Starzejąca się kadra i emigracja młodych
Z danych opublikowanych przez Tapio wynika, że głównymi przyczynami kryzysu kadrowego są:
- masowe przechodzenie specjalistów na emeryturę,
- niski napływ młodych pracowników,
- ograniczony dostęp do szkoleń dla cudzoziemców.
Skutki? Braki nie tylko w samym leśnictwie, ale też w transporcie drewna i logistyce.
Tajlandia, Wietnam, Filipiny – wsparcie sezonowe to za mało
Aby zapełnić wakaty, firmy leśne coraz częściej sięgają po sezonowych pracowników z krajów spoza UE. Jednak, jak podkreślają autorzy raportu, to rozwiązanie tymczasowe.
„Państwo powinno zainwestować w krótkoterminowe kursy zawodowe dla pracowników sezonowych – szczególnie z naciskiem na bezpieczeństwo pracy i zrozumienie fińskiej kultury zawodowej” – czytamy w raporcie.
Fiński język barierą. Czas na szkolenia po angielsku?
Jednym z głównych problemów okazuje się bariera językowa. Wymóg płynnej znajomości fińskiego ogranicza szanse wielu imigrantów mieszkających już w Finlandii.

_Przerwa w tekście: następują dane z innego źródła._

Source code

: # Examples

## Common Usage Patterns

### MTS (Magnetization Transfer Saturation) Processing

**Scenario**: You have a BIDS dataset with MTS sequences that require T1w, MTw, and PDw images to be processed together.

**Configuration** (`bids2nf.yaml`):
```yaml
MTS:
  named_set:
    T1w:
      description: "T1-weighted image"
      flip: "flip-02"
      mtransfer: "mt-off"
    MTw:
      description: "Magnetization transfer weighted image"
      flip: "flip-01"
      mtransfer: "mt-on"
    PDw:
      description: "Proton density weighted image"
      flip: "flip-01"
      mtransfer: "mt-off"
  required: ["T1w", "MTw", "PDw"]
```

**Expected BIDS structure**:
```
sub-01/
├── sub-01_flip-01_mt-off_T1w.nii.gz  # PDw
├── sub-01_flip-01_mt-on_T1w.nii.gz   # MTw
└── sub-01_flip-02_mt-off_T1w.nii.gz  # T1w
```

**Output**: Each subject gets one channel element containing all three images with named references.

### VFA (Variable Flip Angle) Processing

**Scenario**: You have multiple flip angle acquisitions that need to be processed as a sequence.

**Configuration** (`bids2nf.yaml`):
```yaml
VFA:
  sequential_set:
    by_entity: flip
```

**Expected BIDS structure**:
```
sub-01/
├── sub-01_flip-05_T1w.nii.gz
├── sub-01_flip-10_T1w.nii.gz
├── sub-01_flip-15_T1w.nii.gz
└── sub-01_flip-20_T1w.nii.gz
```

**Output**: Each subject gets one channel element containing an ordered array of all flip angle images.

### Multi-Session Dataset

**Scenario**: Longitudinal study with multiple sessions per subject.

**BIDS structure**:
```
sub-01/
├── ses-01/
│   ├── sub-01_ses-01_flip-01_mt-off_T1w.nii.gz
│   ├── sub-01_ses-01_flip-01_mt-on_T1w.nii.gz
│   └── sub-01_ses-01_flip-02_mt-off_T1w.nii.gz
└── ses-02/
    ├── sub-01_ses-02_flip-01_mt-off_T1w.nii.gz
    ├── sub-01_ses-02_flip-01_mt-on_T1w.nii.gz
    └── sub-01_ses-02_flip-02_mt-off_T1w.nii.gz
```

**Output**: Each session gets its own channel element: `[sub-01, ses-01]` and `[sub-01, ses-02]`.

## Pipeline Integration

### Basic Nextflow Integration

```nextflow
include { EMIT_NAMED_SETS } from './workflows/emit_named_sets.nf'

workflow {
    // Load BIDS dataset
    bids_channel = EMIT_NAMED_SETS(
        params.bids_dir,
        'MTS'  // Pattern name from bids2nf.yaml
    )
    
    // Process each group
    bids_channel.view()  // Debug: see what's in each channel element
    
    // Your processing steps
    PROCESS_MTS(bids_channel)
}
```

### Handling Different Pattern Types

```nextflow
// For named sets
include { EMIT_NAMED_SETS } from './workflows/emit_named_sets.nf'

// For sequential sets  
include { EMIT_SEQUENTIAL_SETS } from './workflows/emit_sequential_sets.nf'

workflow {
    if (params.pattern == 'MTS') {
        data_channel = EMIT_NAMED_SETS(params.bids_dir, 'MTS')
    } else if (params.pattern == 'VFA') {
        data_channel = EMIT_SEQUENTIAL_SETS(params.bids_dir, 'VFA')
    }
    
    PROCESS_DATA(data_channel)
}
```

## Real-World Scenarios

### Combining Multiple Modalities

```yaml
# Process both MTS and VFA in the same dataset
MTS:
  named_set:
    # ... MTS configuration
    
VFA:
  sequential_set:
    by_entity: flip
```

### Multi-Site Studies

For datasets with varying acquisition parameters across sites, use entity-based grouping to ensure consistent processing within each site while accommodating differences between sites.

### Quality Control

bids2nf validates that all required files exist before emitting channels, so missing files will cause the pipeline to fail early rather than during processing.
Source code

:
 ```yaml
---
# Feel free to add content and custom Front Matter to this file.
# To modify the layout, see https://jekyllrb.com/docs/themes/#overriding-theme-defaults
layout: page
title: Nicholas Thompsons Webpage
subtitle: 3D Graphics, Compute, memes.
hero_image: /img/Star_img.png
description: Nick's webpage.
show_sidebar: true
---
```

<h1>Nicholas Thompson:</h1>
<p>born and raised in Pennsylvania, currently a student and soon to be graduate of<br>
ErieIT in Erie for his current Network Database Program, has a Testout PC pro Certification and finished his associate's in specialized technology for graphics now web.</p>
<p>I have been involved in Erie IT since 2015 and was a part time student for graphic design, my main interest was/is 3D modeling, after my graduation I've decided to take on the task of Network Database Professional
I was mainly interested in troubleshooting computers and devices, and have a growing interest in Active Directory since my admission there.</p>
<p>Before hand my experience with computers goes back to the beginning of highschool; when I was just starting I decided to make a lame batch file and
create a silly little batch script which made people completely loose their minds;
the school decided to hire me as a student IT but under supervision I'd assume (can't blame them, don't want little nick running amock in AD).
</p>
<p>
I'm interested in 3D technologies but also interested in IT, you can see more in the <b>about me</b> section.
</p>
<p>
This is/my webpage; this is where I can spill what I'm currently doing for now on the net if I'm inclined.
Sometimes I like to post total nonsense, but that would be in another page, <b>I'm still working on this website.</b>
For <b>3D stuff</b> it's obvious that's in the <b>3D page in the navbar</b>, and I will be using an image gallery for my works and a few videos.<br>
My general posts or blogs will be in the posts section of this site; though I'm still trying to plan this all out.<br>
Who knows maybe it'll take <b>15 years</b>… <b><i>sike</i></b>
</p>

Dlatego Tapio apeluje o uruchomienie szkoleń zawodowych z zakresu leśnictwa w języku angielskim – zwłaszcza w kontekście międzynarodowej rekrutacji.
Ekologiczny kontekst: fińskie lasy pochłaniają mniej CO₂ niż sądzono
Raport wskazuje także na szerszy kontekst klimatyczny. Najnowsze analizy wykazały, że fińskie lasy pochłaniają mniej dwutlenku węgla, niż wcześniej zakładano, co podważa wcześniejsze szacunki dotyczące ich roli w walce ze zmianami klimatycznymi.
To stawia sektor leśny przed dodatkowym wyzwaniem: muszą działać bardziej zrównoważenie i jednocześnie pozostać konkurencyjne na rynku.